§ **Task statement**:
Write out exactly, please, every line from the beginning of the entries to the line holding "analysis was carried", and no pictures.

Collected data
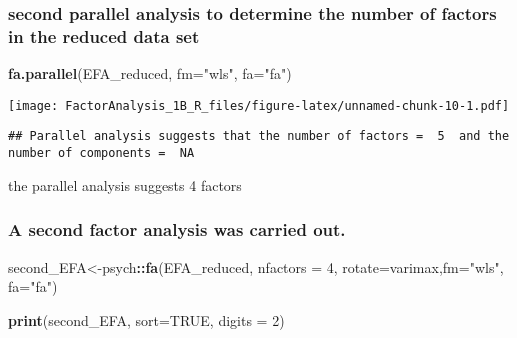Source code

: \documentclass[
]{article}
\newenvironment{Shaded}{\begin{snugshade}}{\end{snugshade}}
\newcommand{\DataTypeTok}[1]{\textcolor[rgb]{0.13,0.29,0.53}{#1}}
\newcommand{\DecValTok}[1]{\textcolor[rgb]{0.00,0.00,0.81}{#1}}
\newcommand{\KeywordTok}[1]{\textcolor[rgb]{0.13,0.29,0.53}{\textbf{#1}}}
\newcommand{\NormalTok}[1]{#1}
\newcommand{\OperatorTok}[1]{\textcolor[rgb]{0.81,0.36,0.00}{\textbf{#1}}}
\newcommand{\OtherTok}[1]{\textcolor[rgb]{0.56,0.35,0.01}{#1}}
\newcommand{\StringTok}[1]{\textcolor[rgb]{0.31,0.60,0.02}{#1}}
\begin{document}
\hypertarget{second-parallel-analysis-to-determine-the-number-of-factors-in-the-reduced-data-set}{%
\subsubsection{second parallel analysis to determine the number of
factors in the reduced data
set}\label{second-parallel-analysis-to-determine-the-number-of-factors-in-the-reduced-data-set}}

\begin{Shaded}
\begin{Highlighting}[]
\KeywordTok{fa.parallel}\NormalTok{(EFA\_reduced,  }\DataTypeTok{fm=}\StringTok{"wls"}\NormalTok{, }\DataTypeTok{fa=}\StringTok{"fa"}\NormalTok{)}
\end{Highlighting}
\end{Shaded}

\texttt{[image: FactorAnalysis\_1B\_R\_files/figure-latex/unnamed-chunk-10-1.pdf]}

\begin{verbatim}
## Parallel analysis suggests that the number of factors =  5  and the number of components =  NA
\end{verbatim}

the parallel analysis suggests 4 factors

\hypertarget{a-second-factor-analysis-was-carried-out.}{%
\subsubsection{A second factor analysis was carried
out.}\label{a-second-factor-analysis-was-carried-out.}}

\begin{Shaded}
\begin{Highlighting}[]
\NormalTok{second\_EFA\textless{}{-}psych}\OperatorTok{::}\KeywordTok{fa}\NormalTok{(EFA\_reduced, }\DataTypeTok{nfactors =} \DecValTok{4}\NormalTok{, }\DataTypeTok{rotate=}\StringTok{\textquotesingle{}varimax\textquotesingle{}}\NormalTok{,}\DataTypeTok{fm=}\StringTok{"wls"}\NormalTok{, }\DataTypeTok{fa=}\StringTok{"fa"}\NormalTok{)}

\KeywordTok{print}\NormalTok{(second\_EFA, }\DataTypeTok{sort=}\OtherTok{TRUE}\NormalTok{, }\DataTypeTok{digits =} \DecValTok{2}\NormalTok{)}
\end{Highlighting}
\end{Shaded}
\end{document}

§ **Solution for this problem**:
Source code

: \documentclass[
]{article}
\newenvironment{Shaded}{\begin{snugshade}}{\end{snugshade}}
\newcommand{\DataTypeTok}[1]{\textcolor[rgb]{0.13,0.29,0.53}{#1}}
\newcommand{\DecValTok}[1]{\textcolor[rgb]{0.00,0.00,0.81}{#1}}
\newcommand{\KeywordTok}[1]{\textcolor[rgb]{0.13,0.29,0.53}{\textbf{#1}}}
\newcommand{\NormalTok}[1]{#1}
\newcommand{\OperatorTok}[1]{\textcolor[rgb]{0.81,0.36,0.00}{\textbf{#1}}}
\newcommand{\OtherTok}[1]{\textcolor[rgb]{0.56,0.35,0.01}{#1}}
\newcommand{\StringTok}[1]{\textcolor[rgb]{0.31,0.60,0.02}{#1}}
\begin{document}
\hypertarget{second-parallel-analysis-to-determine-the-number-of-factors-in-the-reduced-data-set}{%
\subsubsection{second parallel analysis to determine the number of
factors in the reduced data
set}\label{second-parallel-analysis-to-determine-the-number-of-factors-in-the-reduced-data-set}}

\begin{Shaded}
\begin{Highlighting}[]
\KeywordTok{fa.parallel}\NormalTok{(EFA\_reduced,  }\DataTypeTok{fm=}\StringTok{"wls"}\NormalTok{, }\DataTypeTok{fa=}\StringTok{"fa"}\NormalTok{)}
\end{Highlighting}
\end{Shaded}

\texttt{[image: FactorAnalysis\_1B\_R\_files/figure-latex/unnamed-chunk-10-1.pdf]}

\begin{verbatim}
## Parallel analysis suggests that the number of factors =  5  and the number of components =  NA
\end{verbatim}

the parallel analysis suggests 4 factors

\hypertarget{a-second-factor-analysis-was-carried-out.}{%
\subsubsection{A second factor analysis was carried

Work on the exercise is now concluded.